▶ **WHAT YOU WILL DO**: Output what the records say, word for word, with no images.

Start of Block

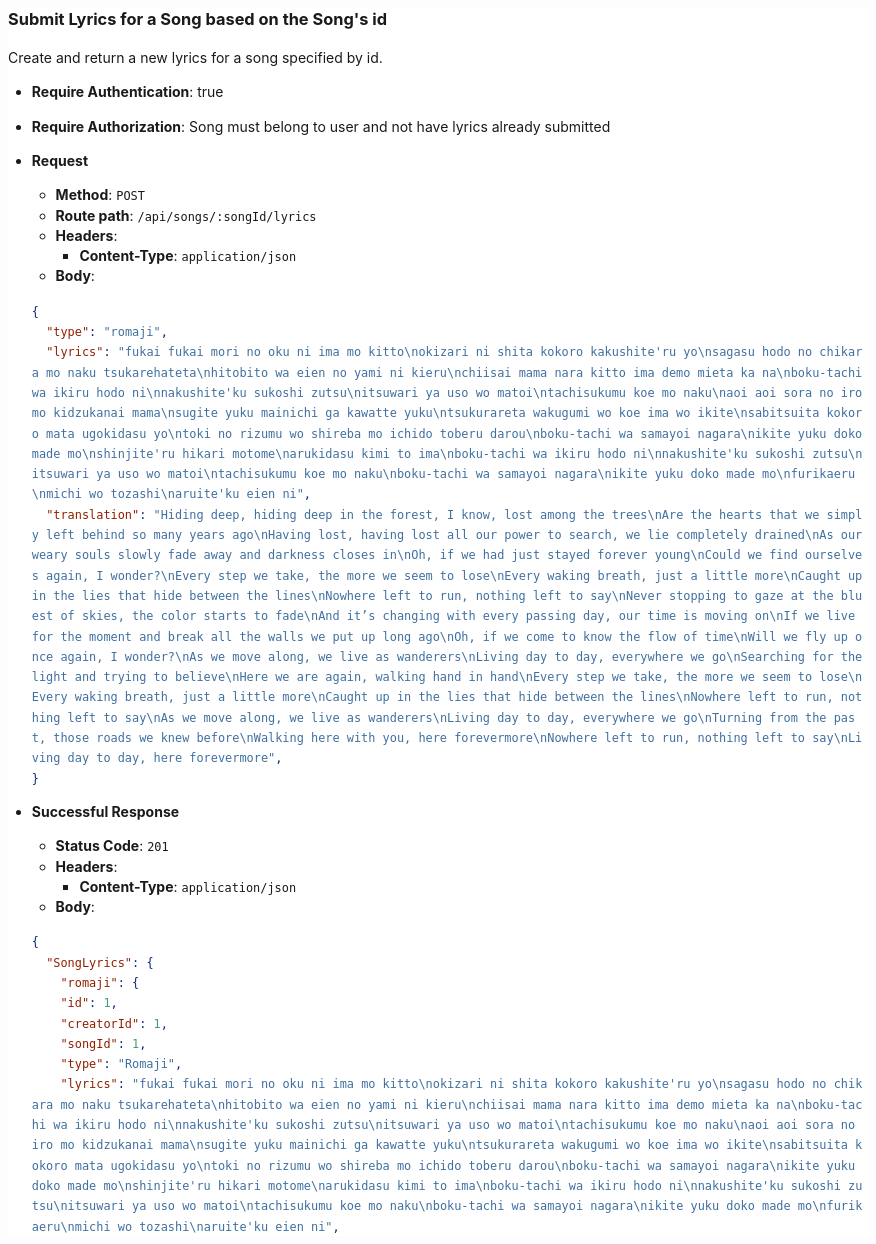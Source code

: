 ### Submit Lyrics for a Song based on the Song's id

Create and return a new lyrics for a song specified by id.

* **Require Authentication**: true
* **Require Authorization**: Song must belong to user and not have lyrics already submitted
* **Request**
  * **Method**: `POST`
  * **Route path**: `/api/songs/:songId/lyrics`
  * **Headers**:
    * **Content-Type**: `application/json`
  * **Body**:

  ```json
  {
    "type": "romaji",
    "lyrics": "fukai fukai mori no oku ni ima mo kitto\nokizari ni shita kokoro kakushite'ru yo\nsagasu hodo no chikara mo naku tsukarehateta\nhitobito wa eien no yami ni kieru\nchiisai mama nara kitto ima demo mieta ka na\nboku-tachi wa ikiru hodo ni\nnakushite'ku sukoshi zutsu\nitsuwari ya uso wo matoi\ntachisukumu koe mo naku\naoi aoi sora no iro mo kidzukanai mama\nsugite yuku mainichi ga kawatte yuku\ntsukurareta wakugumi wo koe ima wo ikite\nsabitsuita kokoro mata ugokidasu yo\ntoki no rizumu wo shireba mo ichido toberu darou\nboku-tachi wa samayoi nagara\nikite yuku doko made mo\nshinjite'ru hikari motome\narukidasu kimi to ima\nboku-tachi wa ikiru hodo ni\nnakushite'ku sukoshi zutsu\nitsuwari ya uso wo matoi\ntachisukumu koe mo naku\nboku-tachi wa samayoi nagara\nikite yuku doko made mo\nfurikaeru\nmichi wo tozashi\naruite'ku eien ni",
    "translation": "Hiding deep, hiding deep in the forest, I know, lost among the trees\nAre the hearts that we simply left behind so many years ago\nHaving lost, having lost all our power to search, we lie completely drained\nAs our weary souls slowly fade away and darkness closes in\nOh, if we had just stayed forever young\nCould we find ourselves again, I wonder?\nEvery step we take, the more we seem to lose\nEvery waking breath, just a little more\nCaught up in the lies that hide between the lines\nNowhere left to run, nothing left to say\nNever stopping to gaze at the bluest of skies, the color starts to fade\nAnd it’s changing with every passing day, our time is moving on\nIf we live for the moment and break all the walls we put up long ago\nOh, if we come to know the flow of time\nWill we fly up once again, I wonder?\nAs we move along, we live as wanderers\nLiving day to day, everywhere we go\nSearching for the light and trying to believe\nHere we are again, walking hand in hand\nEvery step we take, the more we seem to lose\nEvery waking breath, just a little more\nCaught up in the lies that hide between the lines\nNowhere left to run, nothing left to say\nAs we move along, we live as wanderers\nLiving day to day, everywhere we go\nTurning from the past, those roads we knew before\nWalking here with you, here forevermore\nNowhere left to run, nothing left to say\nLiving day to day, here forevermore",
  }
  ```

* **Successful Response**
  * **Status Code**: `201`
  * **Headers**:
    * **Content-Type**: `application/json`
  * **Body**:

  ```json
  {
    "SongLyrics": {
      "romaji": {
      "id": 1,
      "creatorId": 1,
      "songId": 1,
      "type": "Romaji",
      "lyrics": "fukai fukai mori no oku ni ima mo kitto\nokizari ni shita kokoro kakushite'ru yo\nsagasu hodo no chikara mo naku tsukarehateta\nhitobito wa eien no yami ni kieru\nchiisai mama nara kitto ima demo mieta ka na\nboku-tachi wa ikiru hodo ni\nnakushite'ku sukoshi zutsu\nitsuwari ya uso wo matoi\ntachisukumu koe mo naku\naoi aoi sora no iro mo kidzukanai mama\nsugite yuku mainichi ga kawatte yuku\ntsukurareta wakugumi wo koe ima wo ikite\nsabitsuita kokoro mata ugokidasu yo\ntoki no rizumu wo shireba mo ichido toberu darou\nboku-tachi wa samayoi nagara\nikite yuku doko made mo\nshinjite'ru hikari motome\narukidasu kimi to ima\nboku-tachi wa ikiru hodo ni\nnakushite'ku sukoshi zutsu\nitsuwari ya uso wo matoi\ntachisukumu koe mo naku\nboku-tachi wa samayoi nagara\nikite yuku doko made mo\nfurikaeru\nmichi wo tozashi\naruite'ku eien ni",
  ```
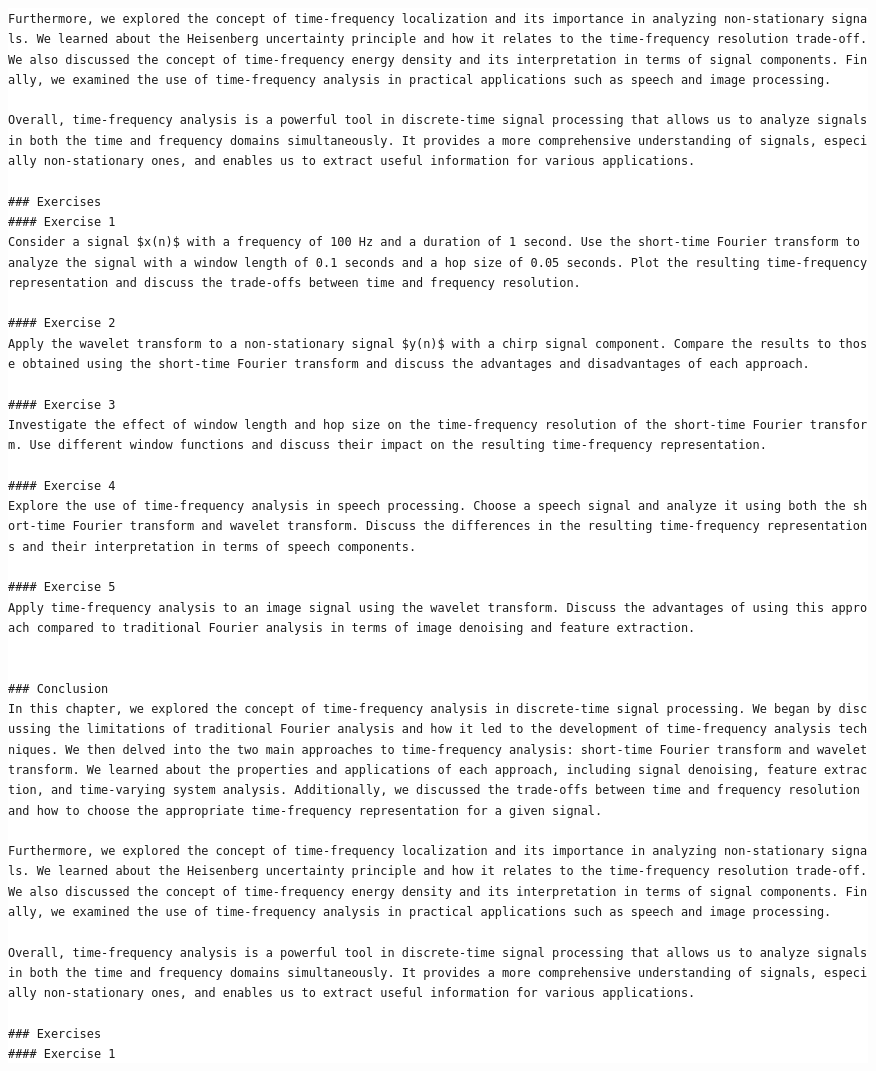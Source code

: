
 ```
Furthermore, we explored the concept of time-frequency localization and its importance in analyzing non-stationary signals. We learned about the Heisenberg uncertainty principle and how it relates to the time-frequency resolution trade-off. We also discussed the concept of time-frequency energy density and its interpretation in terms of signal components. Finally, we examined the use of time-frequency analysis in practical applications such as speech and image processing.

Overall, time-frequency analysis is a powerful tool in discrete-time signal processing that allows us to analyze signals in both the time and frequency domains simultaneously. It provides a more comprehensive understanding of signals, especially non-stationary ones, and enables us to extract useful information for various applications.

### Exercises
#### Exercise 1
Consider a signal $x(n)$ with a frequency of 100 Hz and a duration of 1 second. Use the short-time Fourier transform to analyze the signal with a window length of 0.1 seconds and a hop size of 0.05 seconds. Plot the resulting time-frequency representation and discuss the trade-offs between time and frequency resolution.

#### Exercise 2
Apply the wavelet transform to a non-stationary signal $y(n)$ with a chirp signal component. Compare the results to those obtained using the short-time Fourier transform and discuss the advantages and disadvantages of each approach.

#### Exercise 3
Investigate the effect of window length and hop size on the time-frequency resolution of the short-time Fourier transform. Use different window functions and discuss their impact on the resulting time-frequency representation.

#### Exercise 4
Explore the use of time-frequency analysis in speech processing. Choose a speech signal and analyze it using both the short-time Fourier transform and wavelet transform. Discuss the differences in the resulting time-frequency representations and their interpretation in terms of speech components.

#### Exercise 5
Apply time-frequency analysis to an image signal using the wavelet transform. Discuss the advantages of using this approach compared to traditional Fourier analysis in terms of image denoising and feature extraction.


### Conclusion
In this chapter, we explored the concept of time-frequency analysis in discrete-time signal processing. We began by discussing the limitations of traditional Fourier analysis and how it led to the development of time-frequency analysis techniques. We then delved into the two main approaches to time-frequency analysis: short-time Fourier transform and wavelet transform. We learned about the properties and applications of each approach, including signal denoising, feature extraction, and time-varying system analysis. Additionally, we discussed the trade-offs between time and frequency resolution and how to choose the appropriate time-frequency representation for a given signal.

Furthermore, we explored the concept of time-frequency localization and its importance in analyzing non-stationary signals. We learned about the Heisenberg uncertainty principle and how it relates to the time-frequency resolution trade-off. We also discussed the concept of time-frequency energy density and its interpretation in terms of signal components. Finally, we examined the use of time-frequency analysis in practical applications such as speech and image processing.

Overall, time-frequency analysis is a powerful tool in discrete-time signal processing that allows us to analyze signals in both the time and frequency domains simultaneously. It provides a more comprehensive understanding of signals, especially non-stationary ones, and enables us to extract useful information for various applications.

### Exercises
#### Exercise 1
```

End of Block

▶ **YOUR SOLUTION**:
Source code

: ### Submit Lyrics for a Song based on the Song's id

Create and return a new lyrics for a song specified by id.

* **Require Authentication**: true
* **Require Authorization**: Song must belong to user and not have lyrics already submitted
* **Request**
  * **Method**: `POST`
  * **Route path**: `/api/songs/:songId/lyrics`
  * **Headers**:
    * **Content-Type**: `application/json`
  * **Body**:

  ```json
  {
    "type": "romaji",
    "lyrics": "fukai fukai mori no oku ni ima mo kitto\nokizari ni shita kokoro kakushite'ru yo\nsagasu hodo no chikara mo naku tsukarehateta\nhitobito wa eien no yami ni kieru\nchiisai mama nara kitto ima demo mieta ka na\nboku-tachi wa ikiru hodo ni\nnakushite'ku sukoshi zutsu\nitsuwari ya uso wo matoi\ntachisukumu koe mo naku\naoi aoi sora no iro mo kidzukanai mama\nsugite yuku mainichi ga kawatte yuku\ntsukurareta wakugumi wo koe ima wo ikite\nsabitsuita kokoro mata ugokidasu yo\ntoki no rizumu wo shireba mo ichido toberu darou\nboku-tachi wa samayoi nagara\nikite yuku doko made mo\nshinjite'ru hikari motome\narukidasu kimi to ima\nboku-tachi wa ikiru hodo ni\nnakushite'ku sukoshi zutsu\nitsuwari ya uso wo matoi\ntachisukumu koe mo naku\nboku-tachi wa samayoi nagara\nikite yuku doko made mo\nfurikaeru\nmichi wo tozashi\naruite'ku eien ni",
    "translation": "Hiding deep, hiding deep in the forest, I know, lost among the trees\nAre the hearts that we simply left behind so many years ago\nHaving lost, having lost all our power to search, we lie completely drained\nAs our weary souls slowly fade away and darkness closes in\nOh, if we had just stayed forever young\nCould we find ourselves again, I wonder?\nEvery step we take, the more we seem to lose\nEvery waking breath, just a little more\nCaught up in the lies that hide between the lines\nNowhere left to run, nothing left to say\nNever stopping to gaze at the bluest of skies, the color starts to fade\nAnd it’s changing with every passing day, our time is moving on\nIf we live for the moment and break all the walls we put up long ago\nOh, if we come to know the flow of time\nWill we fly up once again, I wonder?\nAs we move along, we live as wanderers\nLiving day to day, everywhere we go\nSearching for the light and trying to believe\nHere we are again, walking hand in hand\nEvery step we take, the more we seem to lose\nEvery waking breath, just a little more\nCaught up in the lies that hide between the lines\nNowhere left to run, nothing left to say\nAs we move along, we live as wanderers\nLiving day to day, everywhere we go\nTurning from the past, those roads we knew before\nWalking here with you, here forevermore\nNowhere left to run, nothing left to say\nLiving day to day, here forevermore",
  }
  ```

* **Successful Response**
  * **Status Code**: `201`
  * **Headers**:
    * **Content-Type**: `application/json`
  * **Body**:

  ```json
  {
    "SongLyrics": {
      "romaji": {
      "id": 1,
      "creatorId": 1,
      "songId": 1,
      "type": "Romaji",
      "lyrics": "fukai fukai mori no oku ni ima mo kitto\nokizari ni shita kokoro kakushite'ru yo\nsagasu hodo no chikara mo naku tsukarehateta\nhitobito wa eien no yami ni kieru\nchiisai mama nara kitto ima demo mieta ka na\nboku-tachi wa ikiru hodo ni\nnakushite'ku sukoshi zutsu\nitsuwari ya uso wo matoi\ntachisukumu koe mo naku\naoi aoi sora no iro mo kidzukanai mama\nsugite yuku mainichi ga kawatte yuku\ntsukurareta wakugumi wo koe ima wo ikite\nsabitsuita kokoro mata ugokidasu yo\ntoki no rizumu wo shireba mo ichido toberu darou\nboku-tachi wa samayoi nagara\nikite yuku doko made mo\nshinjite'ru hikari motome\narukidasu kimi to ima\nboku-tachi wa ikiru hodo ni\nnakushite'ku sukoshi zutsu\nitsuwari ya uso wo matoi\ntachisukumu koe mo naku\nboku-tachi wa samayoi nagara\nikite yuku doko made mo\nfurikaeru\nmichi wo tozashi\naruite'ku eien ni",
  ```
Source code

:
 ```
Furthermore, we explored the concept of time-frequency localization and its importance in analyzing non-stationary signals. We learned about the Heisenberg uncertainty principle and how it relates to the time-frequency resolution trade-off. We also discussed the concept of time-frequency energy density and its interpretation in terms of signal components. Finally, we examined the use of time-frequency analysis in practical applications such as speech and image processing.

Overall, time-frequency analysis is a powerful tool in discrete-time signal processing that allows us to analyze signals in both the time and frequency domains simultaneously. It provides a more comprehensive understanding of signals, especially non-stationary ones, and enables us to extract useful information for various applications.

### Exercises
#### Exercise 1
Consider a signal $x(n)$ with a frequency of 100 Hz and a duration of 1 second. Use the short-time Fourier transform to analyze the signal with a window length of 0.1 seconds and a hop size of 0.05 seconds. Plot the resulting time-frequency representation and discuss the trade-offs between time and frequency resolution.

#### Exercise 2
Apply the wavelet transform to a non-stationary signal $y(n)$ with a chirp signal component. Compare the results to those obtained using the short-time Fourier transform and discuss the advantages and disadvantages of each approach.

#### Exercise 3
Investigate the effect of window length and hop size on the time-frequency resolution of the short-time Fourier transform. Use different window functions and discuss their impact on the resulting time-frequency representation.

#### Exercise 4
Explore the use of time-frequency analysis in speech processing. Choose a speech signal and analyze it using both the short-time Fourier transform and wavelet transform. Discuss the differences in the resulting time-frequency representations and their interpretation in terms of speech components.

#### Exercise 5
Apply time-frequency analysis to an image signal using the wavelet transform. Discuss the advantages of using this approach compared to traditional Fourier analysis in terms of image denoising and feature extraction.


### Conclusion
In this chapter, we explored the concept of time-frequency analysis in discrete-time signal processing. We began by discussing the limitations of traditional Fourier analysis and how it led to the development of time-frequency analysis techniques. We then delved into the two main approaches to time-frequency analysis: short-time Fourier transform and wavelet transform. We learned about the properties and applications of each approach, including signal denoising, feature extraction, and time-varying system analysis. Additionally, we discussed the trade-offs between time and frequency resolution and how to choose the appropriate time-frequency representation for a given signal.

Furthermore, we explored the concept of time-frequency localization and its importance in analyzing non-stationary signals. We learned about the Heisenberg uncertainty principle and how it relates to the time-frequency resolution trade-off. We also discussed the concept of time-frequency energy density and its interpretation in terms of signal components. Finally, we examined the use of time-frequency analysis in practical applications such as speech and image processing.

Overall, time-frequency analysis is a powerful tool in discrete-time signal processing that allows us to analyze signals in both the time and frequency domains simultaneously. It provides a more comprehensive understanding of signals, especially non-stationary ones, and enables us to extract useful information for various applications.

### Exercises
#### Exercise 1
```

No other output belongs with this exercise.